Ich bin größer als Sie und gemeiner als Sie, und ich kaufe Ihnen Ihre Drohgebärden nicht ab«, sagte er. »Ich bin keine kleine Grundschullehrerin, die Sie herumschubsen und einschüchtern können.«
Janet Cranes Gesicht war mittlerweile dunkelrot, die Augen quollen ihr aus dem Kopf. Vince wartete nur noch darauf, dass sich ihre Haare sträubten. Sie deutete auf die Tür.
»Raus! Verlassen Sie auf der Stelle mein Haus!«
Vince lachte ihr ins Gesicht. »Oder was? Rufen Sie sonst die Polizei?« Er zeigte mit dem Daumen auf Mendez. »Ich habe die Polizei mitgebracht. Wo ist Ihr Zeuge? Wer sagt zu Ihren Gunsten aus? Das Kind, das Sie unter Drogen gesetzt haben, damit es schläft und Sie nicht stört?«
Sie drehte sich zu Mendez. »Wollen Sie denn überhaupt nichts unternehmen?«
Mendez hätte sein Desinteresse kaum noch deutlicher zur Schau tragen können, er konnte sich gerade mal zu einem Achselzucken aufraffen. »Er ist im Rang über mir.«
»Ich rufe meinen Mann an«, sagte sie und stürmte den Flur hinunter in ein hübsches Arbeitszimmer mit zwei Schreibtischen und deckenhohen weißen Bücherregalen.
»Dann wissen Sie also doch, wo er ist«, sagte Vince.
Sie funkelte ihn wütend an, während sie den Hörer von der Gabel riss. »Er hat ein Telefon in seinem Auto.«
»Ach wirklich? Wofür denn? Damit er im Fall einer Notzahnreinigung erreichbar ist?«, fragte Vince. »Das ist ein ziemlich teures Spielzeug…«
»Na und?«, blaffte sie zurück und wählte eine Nummer.
»Er arbeitet den ganzen Tag in einer Praxis, die kaum zehn Minuten von hier entfernt liegt. Wozu braucht er da ein Mobiltelefon? Gerade haben Sie gesagt, dass er nur selten das Haus verlässt, wenn er nicht arbeitet. Er ist doch sowieso dauernd an Ihrem Gängelband.«
»Aber jetzt ist er nicht hier«, warf Mendez ein.

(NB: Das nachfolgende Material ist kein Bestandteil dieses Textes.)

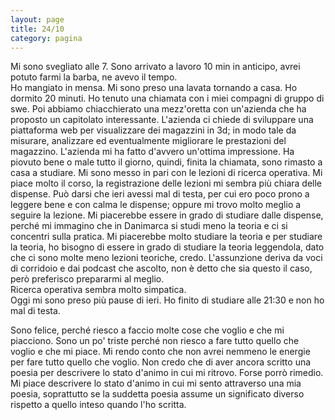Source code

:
 ```yaml
--- 
layout: page
title: 24/10
category: pagina
---
```


Mi sono svegliato alle 7. Sono arrivato a lavoro 10 min in anticipo, avrei
potuto farmi la barba, ne avevo il tempo.  
Ho mangiato in mensa. Mi sono preso una lavata tornando a casa. Ho dormito 20
minuti. Ho tenuto una chiamata con i miei compagni di gruppo di swe. Poi abbiamo
chiacchierato una mezz'oretta con un'azienda che ha proposto un capitolato
interessante. L'azienda ci chiede di sviluppare una piattaforma web per
visualizzare dei magazzini in 3d; in modo tale da misurare, analizzare ed
eventualmente migliorare le prestazioni del magazzino. L'azienda mi ha fatto
d'avvero un'ottima impressione. Ha piovuto bene o male tutto il giorno, quindi,
finita la chiamata, sono rimasto a casa a studiare. Mi sono messo in pari con le
lezioni di ricerca operativa. Mi piace molto il corso, la registrazione delle
lezioni mi sembra più chiara delle dispense. Può darsi che ieri avessi mal di
testa, per cui ero poco prono a leggere bene e con calma le dispense; oppure mi
trovo molto meglio a seguire la lezione. Mi piacerebbe essere in grado di
studiare dalle dispense, perché mi immagino che in Danimarca si studi meno la
teoria e ci si concentri sulla pratica. Mi piacerebbe molto studiare la teoria e
per studiare la teoria, ho bisogno di essere in grado di studiare la teoria
leggendola, dato che ci sono molte meno lezioni teoriche, credo. L'assunzione
deriva da voci di corridoio e dai podcast che ascolto, non è detto che sia
questo il caso, però preferisco prepararmi al meglio.  
Ricerca operativa sembra molto simpatica.  
Oggi mi sono preso più pause di ieri. Ho finito di studiare alle 21:30 e non ho
mal di testa.  

Sono felice, perché riesco a faccio molte cose che voglio e che mi piacciono. 
Sono un po' triste
perché non riesco a fare tutto quello che voglio e che mi piace. Mi rendo conto 
che non avrei nemmeno le energie per fare tutto quello che voglio. Non credo che
di aver ancora scritto una poesia per descrivere lo stato d'animo in cui mi
ritrovo. Forse porrò rimedio. Mi piace descrivere lo stato d'animo in cui mi
sento attraverso una mia poesia, soprattutto se la suddetta poesia assume un
significato diverso rispetto a quello inteso quando l'ho scritta.
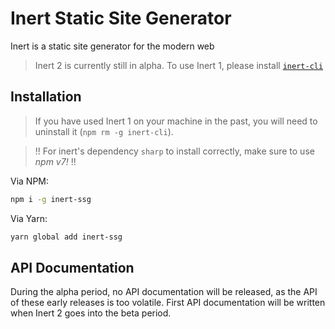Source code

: # Inert Static Site Generator
Inert is a static site generator for the modern web

> Inert 2 is currently still in alpha. To use Inert 1, please install [`inert-cli`](https://npmjs.com/package/inert-cli)

## Installation
> If you have used Inert 1 on your machine in the past, you will need to uninstall it (`npm rm -g inert-cli`).

> !! For inert's dependency `sharp` to install correctly, make sure to use *npm v7!* !!

Via NPM:
```bash
npm i -g inert-ssg
```

Via Yarn:
```bash
yarn global add inert-ssg
```

## API Documentation
During the alpha period, no API documentation will be released, as the API of these early releases is too volatile. First API documentation will be written when Inert 2 goes into the beta period.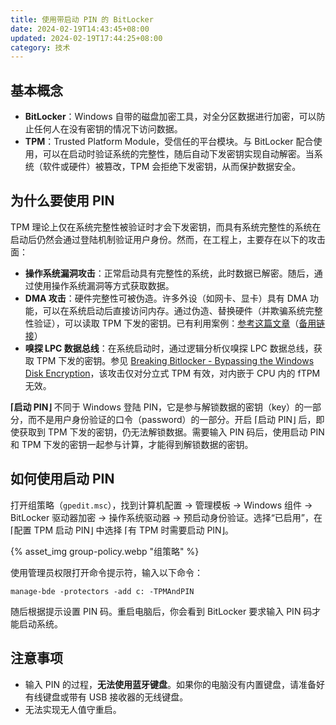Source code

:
 ```yaml
---
title: 使用带启动 PIN 的 BitLocker
date: 2024-02-19T14:43:45+08:00
updated: 2024-02-19T17:44:25+08:00
category: 技术
---
```

## 基本概念
- **BitLocker**：Windows 自带的磁盘加密工具，对全分区数据进行加密，可以防止任何人在没有密钥的情况下访问数据。
- **TPM**：Trusted Platform Module，受信任的平台模块。与 BitLocker 配合使用，可以在启动时验证系统的完整性，随后自动下发密钥实现自动解密。当系统（软件或硬件）被篡改，TPM 会拒绝下发密钥，从而保护数据安全。

## 为什么要使用 PIN
TPM 理论上仅在系统完整性被验证时才会下发密钥，而具有系统完整性的系统在启动后仍然会通过登陆机制验证用户身份。然而，在工程上，主要存在以下的攻击面：
- **操作系统漏洞攻击**：正常启动具有完整性的系统，此时数据已解密。随后，通过使用操作系统漏洞等方式获取数据。
- **DMA 攻击**：硬件完整性可被伪造。许多外设（如网卡、显卡）具有 DMA 功能，可以在系统启动后直接访问内存。通过伪造、替换硬件（并欺骗系统完整性验证），可以读取 TPM 下发的密钥。已有利用案例：[参考这篇文章](https://mp.weixin.qq.com/s/lLTR0XI6br46lEyaDCzfXA)（[备用链接](http://web.archive.org/web/20230713193954/https://mp.weixin.qq.com/s/lLTR0XI6br46lEyaDCzfXA)）
- **嗅探 LPC 数据总线**：在系统启动时，通过逻辑分析仪嗅探 LPC 数据总线，获取 TPM 下发的密钥。参见 [Breaking Bitlocker - Bypassing the Windows Disk Encryption](https://www.youtube.com/watch?v=wTl4vEednkQ)，该攻击仅对分立式 TPM 有效，对内嵌于 CPU 内的 fTPM 无效。

**⌈启动 PIN⌋** 不同于 Windows 登陆 PIN，它是参与解锁数据的密钥（key）的一部分，而不是用户身份验证的口令（password）的一部分。开启 ⌈启动 PIN⌋ 后，即使获取到 TPM 下发的密钥，仍无法解锁数据。需要输入 PIN 码后，使用启动 PIN 和 TPM 下发的密钥一起参与计算，才能得到解锁数据的密钥。

## 如何使用启动 PIN
打开组策略（`gpedit.msc`），找到计算机配置 -> 管理模板 -> Windows 组件 -> BitLocker 驱动器加密 -> 操作系统驱动器 -> 预启动身份验证。选择“已启用”，在 ⌈配置 TPM 启动 PIN⌋ 中选择 ⌈有 TPM 时需要启动 PIN⌋。

{% asset_img group-policy.webp "组策略" %}

使用管理员权限打开命令提示符，输入以下命令：

```shell
manage-bde -protectors -add c: -TPMAndPIN
```

随后根据提示设置 PIN 码。重启电脑后，你会看到 BitLocker 要求输入 PIN 码才能启动系统。

## 注意事项
- 输入 PIN 的过程，**无法使用蓝牙键盘**。如果你的电脑没有内置键盘，请准备好有线键盘或带有 USB 接收器的无线键盘。
- 无法实现无人值守重启。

»Stimmt«, sagte Vince. »Allerdings bezweifle ich, dass er und seine Freunde in seinem Auto Karten spielen, und warum sollte er dieses Telefon zum Kartenspielen mitschleppen? Für diese bescheuerten Dinger braucht man einen Koffer.«
»Das ist tatsächlich eigenartig«, pflichtete Mendez ihm bei. »Es sei denn, er steht dermaßen unter dem Pantoffel.«
»Ist es so?«, fragte Vince, drückte auf die Gabel und unterbrach die Verbindung. »Haben Sie Ihren Mann so gut dressiert, Mrs Crane?«
Mittlerweile standen ihr vor Wut die Tränen in den Augen, und ihre Lippen zitterten vor Anstrengung, Gift und Galle zurückzuhalten, die sie hätte spucken wollen. Ihrer Kehle entfuhr ein erstickter gurgelnder Laut.
»Diese Art von Dominanz- und Kontrollverhalten kann nämlich beim anderen ein paar ziemliche hässliche Reaktionen auslösen«, sagte Vince.
»Edmund Kemper«, kam Mendez ihm zu Hilfe.
Vince nickte. An Janet Crane gerichtet, fuhr er fort: »Edmund Kemper litt so viele Jahre unter der Unterdrückung durch seine Mutter, dass er zum Schluss anfing, seine Kommilitonen zu ermorden und ihnen die Köpfe abzuschneiden, um den psychischen Druck loszuwerden.«
»Mein Mann ist kein Mörder!«, schrie sie.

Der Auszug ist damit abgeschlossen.